▶ **EXCERPTED RECORDS**
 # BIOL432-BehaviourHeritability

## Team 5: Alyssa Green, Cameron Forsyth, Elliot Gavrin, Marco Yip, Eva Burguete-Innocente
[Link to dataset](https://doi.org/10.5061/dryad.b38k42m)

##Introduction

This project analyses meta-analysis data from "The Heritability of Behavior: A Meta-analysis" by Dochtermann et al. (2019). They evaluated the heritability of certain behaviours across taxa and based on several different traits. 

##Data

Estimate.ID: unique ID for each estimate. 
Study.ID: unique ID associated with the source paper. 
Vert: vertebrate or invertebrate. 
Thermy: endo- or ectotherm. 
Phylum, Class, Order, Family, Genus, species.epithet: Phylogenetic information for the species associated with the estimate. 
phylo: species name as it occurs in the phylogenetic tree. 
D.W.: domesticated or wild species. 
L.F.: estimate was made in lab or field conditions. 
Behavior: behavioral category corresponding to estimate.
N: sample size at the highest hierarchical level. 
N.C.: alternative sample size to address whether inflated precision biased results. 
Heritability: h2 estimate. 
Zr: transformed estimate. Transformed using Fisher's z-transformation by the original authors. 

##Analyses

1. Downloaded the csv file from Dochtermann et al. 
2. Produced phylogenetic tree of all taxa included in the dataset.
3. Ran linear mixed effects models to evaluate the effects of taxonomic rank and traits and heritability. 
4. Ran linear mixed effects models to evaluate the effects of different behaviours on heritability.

...

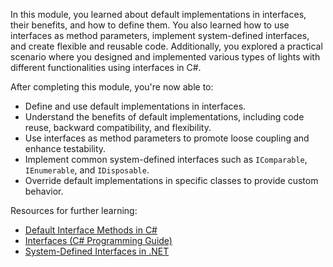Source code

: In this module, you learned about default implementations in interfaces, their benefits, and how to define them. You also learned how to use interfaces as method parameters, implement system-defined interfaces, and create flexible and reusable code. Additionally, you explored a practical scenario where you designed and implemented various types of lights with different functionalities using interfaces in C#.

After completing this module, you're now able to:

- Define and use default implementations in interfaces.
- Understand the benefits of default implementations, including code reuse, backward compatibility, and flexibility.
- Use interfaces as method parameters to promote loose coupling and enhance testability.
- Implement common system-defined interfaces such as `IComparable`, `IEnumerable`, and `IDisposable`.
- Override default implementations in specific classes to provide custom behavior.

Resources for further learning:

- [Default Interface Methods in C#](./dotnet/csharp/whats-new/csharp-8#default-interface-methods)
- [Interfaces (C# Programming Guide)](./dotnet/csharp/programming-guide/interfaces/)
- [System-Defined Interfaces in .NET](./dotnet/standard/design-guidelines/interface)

▶ **WORK INSTRUCTION**
Within the material above, report how many lines carry the word "behaviours", and nothing else.

▶ **RESULT FOR THIS TASK**
2